= Statue of Elizabeth Andrews =

A statue of the Welsh political activist Elizabeth Andrews is situated in Rhondda Heritage Park. It was unveiled in June 2026.

The creation of the statue by sculptor Billie Bond, was part of the Monumental Welsh Women public sculpture project. This was the fifth and final statue unveiled in the campaign over five years. It was unveiled at the Rhondda Heritage Park in Trehafod on 25 June 2026.
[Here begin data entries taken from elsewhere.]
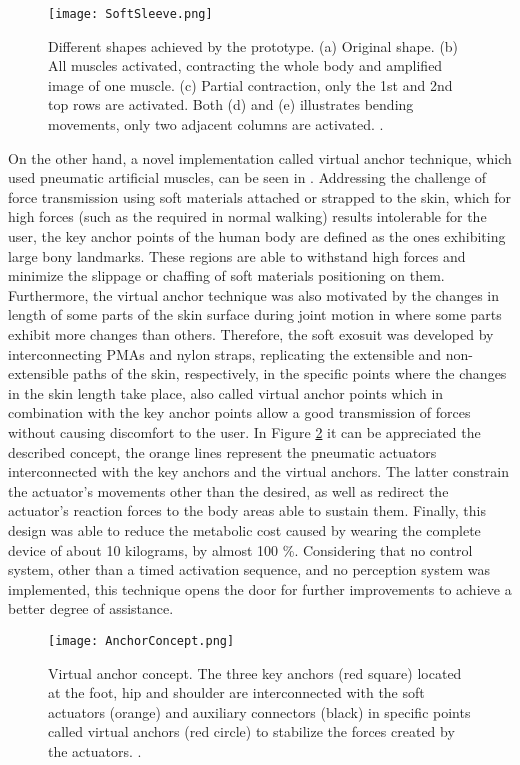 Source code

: \begin{figure}[hb!]
    \centering
    \texttt{[image: SoftSleeve.png]}
    \caption{Different shapes achieved by the prototype. (a) Original shape. (b) All muscles activated, contracting the whole body and amplified image of one muscle. (c) Partial contraction, only the 1st and 2nd top rows are activated. Both (d) and (e) illustrates bending movements, only two adjacent columns are activated. \cite{Park2012}. }
    \label{fig:soft_sleeve}
\end{figure}

On the other hand, a novel implementation called virtual anchor technique, which used pneumatic artificial muscles, can be seen in \cite{wehner2013lightweight}. Addressing the challenge of force transmission using soft materials attached or strapped to the skin, which for high forces (such as the required in normal walking) results intolerable for the user, the key anchor points of the human body are defined as the ones exhibiting large bony landmarks. These regions are able to withstand high forces and minimize the slippage or chaffing of soft materials positioning on them. Furthermore, the virtual anchor technique was also motivated by the changes in length of some parts of the skin surface during joint motion in where some parts exhibit more changes than others. Therefore, the soft exosuit was developed by interconnecting PMAs and nylon straps, replicating the extensible and non-extensible paths of the skin, respectively, in the specific points where the changes in the skin length take place, also called virtual anchor points which in combination with the key anchor points allow a good transmission of forces without causing discomfort to the user. In Figure \ref{fig:anchor_concept} it can be appreciated the described concept, the orange lines represent the pneumatic actuators interconnected with the key anchors and the virtual anchors. The latter constrain the actuator's movements other than the desired, as well as redirect the actuator's reaction forces to the body areas able to sustain them. Finally, this design was able to reduce the metabolic cost caused by wearing the complete device of about 10 kilograms, by almost 100 \%. Considering that no control system, other than a timed activation sequence, and no perception system was implemented, this technique opens the door for further improvements to achieve a better degree of assistance.

\begin{figure}[hb!]
    \centering
    \texttt{[image: AnchorConcept.png]}
    \caption{Virtual anchor concept. The three key anchors (red square) located at the foot, hip and shoulder are interconnected with the soft actuators (orange) and auxiliary connectors (black) in specific points called virtual anchors (red circle) to stabilize the forces created by the actuators. \cite{wehner2013lightweight}. }
    \label{fig:anchor_concept}
\end{figure}

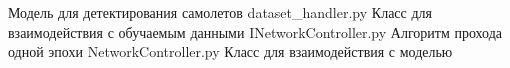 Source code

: \begin{appendices}
	{Модель для детектирования самолетов} %
	{dataset_handler.py} %
	{Класс для взаимодействия с обучаемым данными} %
	{INetworkController.py} %
	{Алгоритм прохода одной эпохи} %
	{NetworkController.py} %
	{Класс для взаимодействия с моделью} %

\end{appendices}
The Cabinet Minister for Culture and Sport, Heledd Fychan, said that the statue was a tribute to Andrews’s "extraordinary legacy and to the remarkable vision of the Monumental Welsh Women group who have ensured that five Welsh heroines now stand proudly in public spaces across our country" and that Andrews "did not accept inequality as inevitable: she challenged it and she changed things in very real, practical ways for the women, children and families of the coalfields".

==Description==
The statue portrays Andrews standing on an upturned tin bath. She hold papers in her hand, reflecting her campaign for baths for mining workers. Andrews’s motto "Educate, Agitate, Organise" is stitched onto the bath. The lettering of the motto is based on the work of a community sewing group from Hirwaun. It was sculpted by Billie Bond in bronze and is 2 meters in height. A small child, Rhona Allen, is shown at her feet. Allen was born into a mining family in Llwynypia, Rhondda and was the aunt of the broadcaster Carolyn Hitt, a founder of the Monumental Welsh Women project. Allen ws one of many children Williams helped during the Welsh mining lock-out of 1926.